The data manipulation doesn't necessarily mean the drugs are dangerous. The problem is, without reliable data, their safety can't be proven.
"If you can't trust that the drug contains the active ingredient at a concentration that it's supposed to contain, if it's too low, it can be ineffective. If it's too high, depending on what the drug is, it can actually be dangerous," said Barbara Unger, a pharmaceutical industry consultant in California.
Last year, the FDA caught an Indian drug manufacturer manipulating tests for genotoxic and carcinogenic impurities.
In another case, when the FDA responded to complaints from U.S. manufacturers about impurities in raw ingredients from a Chinese company and asked to see the data, inspectors discovered it had been deleted and the audit trail disabled.
Two companies on Health Canada's watch list have been caught falsifying the source of their active pharmaceutical ingredient. Both claimed to have made the raw material, but actually purchased it from somewhere else.
There's tragic proof that data integrity matters. In 2008, 19 people in the U.S. died and hundreds more were sickened by a contaminated blood thinner made from a raw material the FDA believes had been tampered with at its source in China.

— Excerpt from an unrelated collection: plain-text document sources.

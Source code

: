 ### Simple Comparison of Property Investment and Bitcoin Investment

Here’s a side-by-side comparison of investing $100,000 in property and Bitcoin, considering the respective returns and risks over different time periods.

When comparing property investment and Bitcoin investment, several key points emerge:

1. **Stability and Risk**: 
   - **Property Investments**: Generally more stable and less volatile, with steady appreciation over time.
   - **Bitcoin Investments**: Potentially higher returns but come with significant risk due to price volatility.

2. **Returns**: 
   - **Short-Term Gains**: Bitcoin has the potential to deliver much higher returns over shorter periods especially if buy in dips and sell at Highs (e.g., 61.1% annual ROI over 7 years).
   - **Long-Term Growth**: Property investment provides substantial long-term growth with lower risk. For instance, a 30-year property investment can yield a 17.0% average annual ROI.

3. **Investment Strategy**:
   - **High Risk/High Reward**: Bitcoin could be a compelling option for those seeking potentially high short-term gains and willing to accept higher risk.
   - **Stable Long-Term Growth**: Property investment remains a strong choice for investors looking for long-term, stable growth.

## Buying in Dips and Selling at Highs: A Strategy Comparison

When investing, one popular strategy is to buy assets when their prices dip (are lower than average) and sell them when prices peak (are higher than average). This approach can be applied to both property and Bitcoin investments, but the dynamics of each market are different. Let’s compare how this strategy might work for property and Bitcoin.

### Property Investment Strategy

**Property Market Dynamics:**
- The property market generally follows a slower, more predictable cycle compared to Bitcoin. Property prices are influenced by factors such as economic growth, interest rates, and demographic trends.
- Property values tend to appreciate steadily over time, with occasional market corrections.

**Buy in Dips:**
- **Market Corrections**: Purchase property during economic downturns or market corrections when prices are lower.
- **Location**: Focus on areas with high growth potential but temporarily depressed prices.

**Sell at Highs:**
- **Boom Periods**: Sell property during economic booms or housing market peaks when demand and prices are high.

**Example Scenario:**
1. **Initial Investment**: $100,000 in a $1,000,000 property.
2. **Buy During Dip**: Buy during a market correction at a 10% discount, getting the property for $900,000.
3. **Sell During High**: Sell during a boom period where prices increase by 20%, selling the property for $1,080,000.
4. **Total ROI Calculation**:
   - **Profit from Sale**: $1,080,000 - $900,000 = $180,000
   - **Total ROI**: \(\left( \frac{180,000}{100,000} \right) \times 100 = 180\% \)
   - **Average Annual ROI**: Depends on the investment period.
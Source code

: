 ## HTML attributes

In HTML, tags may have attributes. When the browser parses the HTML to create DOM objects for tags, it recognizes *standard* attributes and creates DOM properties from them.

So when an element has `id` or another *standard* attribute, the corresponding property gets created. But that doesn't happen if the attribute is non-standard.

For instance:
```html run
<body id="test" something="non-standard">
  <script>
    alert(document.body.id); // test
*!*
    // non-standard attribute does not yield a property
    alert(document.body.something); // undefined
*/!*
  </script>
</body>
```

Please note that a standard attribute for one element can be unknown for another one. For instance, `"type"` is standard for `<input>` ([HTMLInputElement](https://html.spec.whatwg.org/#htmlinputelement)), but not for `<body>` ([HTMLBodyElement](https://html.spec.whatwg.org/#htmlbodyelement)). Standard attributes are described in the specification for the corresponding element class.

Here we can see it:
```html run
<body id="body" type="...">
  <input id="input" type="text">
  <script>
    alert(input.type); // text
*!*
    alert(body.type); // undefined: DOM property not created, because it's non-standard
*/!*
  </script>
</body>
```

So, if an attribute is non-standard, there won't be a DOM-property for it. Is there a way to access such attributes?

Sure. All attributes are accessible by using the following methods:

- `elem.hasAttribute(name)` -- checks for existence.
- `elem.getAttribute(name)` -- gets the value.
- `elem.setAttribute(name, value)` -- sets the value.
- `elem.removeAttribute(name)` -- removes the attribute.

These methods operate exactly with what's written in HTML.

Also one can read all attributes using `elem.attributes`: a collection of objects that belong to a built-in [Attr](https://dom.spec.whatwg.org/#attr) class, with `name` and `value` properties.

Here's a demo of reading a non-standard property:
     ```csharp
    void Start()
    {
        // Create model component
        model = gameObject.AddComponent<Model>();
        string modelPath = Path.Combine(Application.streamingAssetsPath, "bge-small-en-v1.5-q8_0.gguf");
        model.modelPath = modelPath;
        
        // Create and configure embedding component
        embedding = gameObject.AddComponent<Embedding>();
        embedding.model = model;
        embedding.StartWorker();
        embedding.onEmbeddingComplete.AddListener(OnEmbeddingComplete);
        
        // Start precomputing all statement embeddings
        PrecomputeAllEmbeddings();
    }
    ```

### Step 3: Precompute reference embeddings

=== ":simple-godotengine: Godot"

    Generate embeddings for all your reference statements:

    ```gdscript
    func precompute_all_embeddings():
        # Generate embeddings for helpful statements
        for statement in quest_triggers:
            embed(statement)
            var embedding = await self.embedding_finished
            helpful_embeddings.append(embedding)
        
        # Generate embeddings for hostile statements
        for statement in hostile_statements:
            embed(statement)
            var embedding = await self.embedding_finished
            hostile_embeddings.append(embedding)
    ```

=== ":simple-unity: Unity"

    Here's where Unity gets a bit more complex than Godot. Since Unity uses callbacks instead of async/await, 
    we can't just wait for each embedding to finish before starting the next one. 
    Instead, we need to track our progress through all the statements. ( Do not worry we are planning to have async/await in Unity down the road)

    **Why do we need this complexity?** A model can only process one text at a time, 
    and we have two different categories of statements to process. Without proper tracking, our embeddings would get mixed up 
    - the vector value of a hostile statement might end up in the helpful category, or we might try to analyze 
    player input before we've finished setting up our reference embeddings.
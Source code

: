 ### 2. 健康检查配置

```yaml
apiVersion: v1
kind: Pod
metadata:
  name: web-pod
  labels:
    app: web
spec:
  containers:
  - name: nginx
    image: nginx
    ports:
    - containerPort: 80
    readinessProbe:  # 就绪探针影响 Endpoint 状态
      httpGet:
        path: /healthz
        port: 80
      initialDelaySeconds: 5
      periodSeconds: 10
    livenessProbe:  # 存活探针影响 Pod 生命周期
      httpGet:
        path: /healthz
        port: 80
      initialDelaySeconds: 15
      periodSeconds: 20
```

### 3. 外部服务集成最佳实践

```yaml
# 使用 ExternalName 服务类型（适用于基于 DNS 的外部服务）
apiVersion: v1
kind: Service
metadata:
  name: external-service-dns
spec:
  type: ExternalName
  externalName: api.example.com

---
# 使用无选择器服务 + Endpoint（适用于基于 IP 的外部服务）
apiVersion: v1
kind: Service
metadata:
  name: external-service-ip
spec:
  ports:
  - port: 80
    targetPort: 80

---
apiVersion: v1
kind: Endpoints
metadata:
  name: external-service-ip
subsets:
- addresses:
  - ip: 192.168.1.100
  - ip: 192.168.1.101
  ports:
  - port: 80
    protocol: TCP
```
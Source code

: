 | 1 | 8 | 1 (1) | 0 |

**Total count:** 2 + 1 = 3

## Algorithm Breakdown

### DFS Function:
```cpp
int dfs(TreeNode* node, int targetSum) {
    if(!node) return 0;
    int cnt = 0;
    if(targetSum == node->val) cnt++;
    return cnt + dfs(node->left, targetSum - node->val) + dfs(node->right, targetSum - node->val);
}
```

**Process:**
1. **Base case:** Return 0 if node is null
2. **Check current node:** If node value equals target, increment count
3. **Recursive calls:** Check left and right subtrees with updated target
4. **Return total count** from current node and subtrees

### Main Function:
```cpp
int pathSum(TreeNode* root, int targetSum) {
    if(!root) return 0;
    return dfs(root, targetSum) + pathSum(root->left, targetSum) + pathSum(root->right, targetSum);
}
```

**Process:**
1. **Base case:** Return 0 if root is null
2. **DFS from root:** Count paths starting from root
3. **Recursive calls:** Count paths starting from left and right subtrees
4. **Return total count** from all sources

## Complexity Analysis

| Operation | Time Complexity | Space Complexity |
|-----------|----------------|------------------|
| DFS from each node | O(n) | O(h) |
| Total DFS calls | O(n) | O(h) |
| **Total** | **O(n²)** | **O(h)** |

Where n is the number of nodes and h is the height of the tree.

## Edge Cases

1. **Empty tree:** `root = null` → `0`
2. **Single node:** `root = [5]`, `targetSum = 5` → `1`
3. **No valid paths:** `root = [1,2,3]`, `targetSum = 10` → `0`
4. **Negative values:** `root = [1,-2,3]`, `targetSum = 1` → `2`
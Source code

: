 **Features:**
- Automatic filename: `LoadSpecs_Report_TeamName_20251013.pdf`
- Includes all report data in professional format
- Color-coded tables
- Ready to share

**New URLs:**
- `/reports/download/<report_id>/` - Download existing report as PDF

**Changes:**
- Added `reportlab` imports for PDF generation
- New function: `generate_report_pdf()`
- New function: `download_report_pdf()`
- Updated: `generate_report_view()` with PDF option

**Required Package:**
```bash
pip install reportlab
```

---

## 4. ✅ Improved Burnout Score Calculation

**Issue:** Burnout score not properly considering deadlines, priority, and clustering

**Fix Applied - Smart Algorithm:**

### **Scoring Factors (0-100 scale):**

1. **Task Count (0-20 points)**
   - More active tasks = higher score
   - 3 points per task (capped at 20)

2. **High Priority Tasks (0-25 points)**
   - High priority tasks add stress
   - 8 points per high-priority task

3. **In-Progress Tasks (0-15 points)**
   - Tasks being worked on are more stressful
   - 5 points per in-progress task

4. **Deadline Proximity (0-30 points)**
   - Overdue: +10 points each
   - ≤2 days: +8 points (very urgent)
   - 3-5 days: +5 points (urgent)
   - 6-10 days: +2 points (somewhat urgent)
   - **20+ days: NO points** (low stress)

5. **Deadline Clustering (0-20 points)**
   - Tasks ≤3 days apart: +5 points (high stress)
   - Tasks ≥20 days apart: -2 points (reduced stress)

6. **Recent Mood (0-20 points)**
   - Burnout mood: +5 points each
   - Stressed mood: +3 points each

In January, the European Medicines Agency recommended its member states suspend the marketing authorization for 700 drugs because of data integrity violations discovered at one contract research organization in Hyderabad, India.
Risk of drug shortages
But banning drugs can cause drug shortages and that creates new headaches for regulators like Health Canada.
"They have to balance whether the risk to public health is greater if they take these medically necessary products off the market," said industry consultant Barbara Unger.
That means if a company is making medications that are deemed to be "medically necessary," Health Canada will still allow the drugs to be imported into Canada, with conditions, even if there are questions about the integrity of the data used to approve them.
"It's a case-by-case basis because it varies by the nature of the product, by the nature of the data integrity issues," said Ouimette.
"We will work with the company to design the terms and conditions that are such that will mitigate the potential risk of the product coming into the country."
"...a lot of companies are manipulating their documentation" - Behrat Mehta, PharmaCompass
In India, Bharat Mehta is one of the few people speaking out about the data manipulation problem. He spent 15 years in the Indian pharmaceutical industry and now writes an industry newsletter.
He says the reasons for faking data are clear: the companies are being hired to test drugs and ingredients, and they want to get the answer their customers are paying for.
"If you develop a reputation of being a lab which would not be able to demonstrate the equivalence, at some level why would people come to you for business?" he said.
Fake paper trail
The companies also know that Canadian, American and European inspectors want to see a paper trail for the drugs they import.
"There's a very high degree of focus in pharmaceutical quality to be able to back up whatever you say with paper," Mehta said. "And so because of that pressure a lot of companies are manipulating their documentation."
And without knowing who really makes a drug, consumers can't apply pressure or make informed decisions.
"Currently the entire system is extremely opaque," Mehta said. "We know where our shirts are made, we know where our shoes are made, but we don't have that level of detail over where our medicines are made."
"And I think consumers should have access to that type of information so it pushes the industry to hold itself to a higher quality of standards."
That's why many are calling for greater transparency. At Dalhousie University in Halifax, Matthew Herder has been pushing Health Canada to release all industry data.
"If your goal is to encourage better oversight, better data integrity in the research and development process, then I think there's good reason to have a lot more transparency about that complicated group of corporate actors that are involved," he said.